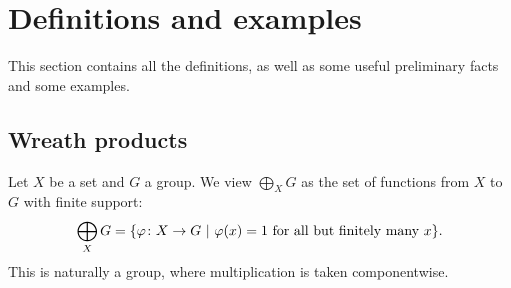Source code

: \documentclass[a4paper]{article}
\newtheorem{cor}[lem]{Corollary}
\theoremstyle{definition}
\newcommand{\setst}[2]{\{#1\ |\ #2\}}
\begin{document}
%
%
%
%
%
%
%
%
%
%
\section{Definitions and examples}\label{Section:Def}
This section contains all the definitions, as well as some useful preliminary facts and some examples.
%
%
%
%
%
%
%
%
%
%
\subsection{Wreath products}
%
%
%
%
%
Let $X$ be a set and $G$ a group. We view
$\bigoplus_XG$ as the set of functions from $X$ to $G$ with finite support:
\[
	\bigoplus_XG=\setst{\varphi\colon X\to G}{\varphi(x)=1 \textnormal{ for all but finitely many }x}.
\]
This is naturally a group, where multiplication is taken componentwise.
\end{document}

..............................

WHAT YOU SHOULD DO:
Would you set down every line of the data above exactly, skipping the pictures?

RESPONSE:
Source code

: \documentclass[a4paper]{article}
\newtheorem{cor}[lem]{Corollary}
\theoremstyle{definition}
\newcommand{\setst}[2]{\{#1\ |\ #2\}}
\begin{document}
%
%
%
%
%
%
%
%
%
%
\section{Definitions and examples}\label{Section:Def}
This section contains all the definitions, as well as some useful preliminary facts and some examples.
%
%
%
%
%
%
%
%
%
%
\subsection{Wreath products}
%
%
%
%
%
Let $X$ be a set and $G$ a group. We view
$\bigoplus_XG$ as the set of functions from $X$ to $G$ with finite support:
\[
	\bigoplus_XG=\setst{\varphi\colon X\to G}{\varphi(x)=1 \textnormal{ for all but finitely many }x}.
\]
This is naturally a group, where multiplication is taken componentwise.
\end{document}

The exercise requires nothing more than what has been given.